- 著者
- Yuto Amano Hiroshi Honda Ryusuke Sawada Yuko Nukada Masayuki Yamane Naohiro Ikeda Osamu Morita Yoshihiro Yamanishi
- 出版者
- The Japanese Society of Toxicology
- 雑誌
- The Journal of Toxicological Sciences (ISSN:03881350)
- 巻号頁・発行日
- vol.45, no.3, pp.137-149, 2020 (Released:2020-03-06)
- 参考文献数
- 47
- 被引用文献数
- 5
In silico models for predicting chemical-induced side effects have become increasingly important for the development of pharmaceuticals and functional food products. However, existing predictive models have difficulty in estimating the mechanisms of side effects in terms of molecular targets or they do not cover the wide range of pharmacological targets.

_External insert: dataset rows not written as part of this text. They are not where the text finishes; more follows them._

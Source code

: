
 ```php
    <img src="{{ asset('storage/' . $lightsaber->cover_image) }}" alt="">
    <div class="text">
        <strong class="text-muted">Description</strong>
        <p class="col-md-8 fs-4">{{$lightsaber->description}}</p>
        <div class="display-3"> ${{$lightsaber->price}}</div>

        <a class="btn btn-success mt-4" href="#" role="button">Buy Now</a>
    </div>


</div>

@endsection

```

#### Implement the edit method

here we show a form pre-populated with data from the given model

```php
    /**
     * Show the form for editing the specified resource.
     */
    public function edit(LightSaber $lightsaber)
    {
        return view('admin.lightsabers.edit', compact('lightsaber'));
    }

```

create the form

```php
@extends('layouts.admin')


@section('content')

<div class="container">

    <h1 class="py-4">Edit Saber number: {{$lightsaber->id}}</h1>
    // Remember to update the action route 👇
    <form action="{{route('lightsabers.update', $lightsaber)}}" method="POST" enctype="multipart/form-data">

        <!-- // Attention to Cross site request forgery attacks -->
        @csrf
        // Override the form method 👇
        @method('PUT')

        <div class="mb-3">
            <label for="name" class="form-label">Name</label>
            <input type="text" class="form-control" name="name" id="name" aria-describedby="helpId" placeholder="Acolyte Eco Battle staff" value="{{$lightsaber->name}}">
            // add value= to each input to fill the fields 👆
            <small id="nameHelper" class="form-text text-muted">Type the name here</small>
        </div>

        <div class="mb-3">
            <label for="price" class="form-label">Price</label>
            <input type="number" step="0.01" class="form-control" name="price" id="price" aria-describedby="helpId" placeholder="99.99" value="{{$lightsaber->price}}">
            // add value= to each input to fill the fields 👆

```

In the present study, we constructed novel in silico models to predict chemical-induced side effects and estimate the underlying mechanisms with high general versatility by integrating the comprehensive prediction of potential chemical-protein interactions (CPIs) with machine learning. First, the potential CPIs were comprehensively estimated by chemometrics based on the known CPI data (1,179,848 interactions involving 3,905 proteins and 824,143 chemicals). Second, the predictive models for 61 side effects in the cardiovascular system (CVS), gastrointestinal system (GIS), and central nervous system (CNS) were constructed by sparsity-induced classifiers based on the known and potential CPI data. The cross validation experiments showed that the proposed CPI-based models had a higher or comparable performance than the traditional chemical structure-based models. Moreover, our enrichment analysis indicated that the highly weighted proteins derived from predictive models could be involved in the corresponding functions of the side effects. For example, in CVS, the carcinogenesis-related pathways (e.g., prostate cancer, PI3K-Akt signal pathway), which were recently reported to be involved in cardiovascular side effects, were enriched. Therefore, our predictive models are biologically valid and would be useful for predicting side effects and novel potential underlying mechanisms of chemical-induced side effects.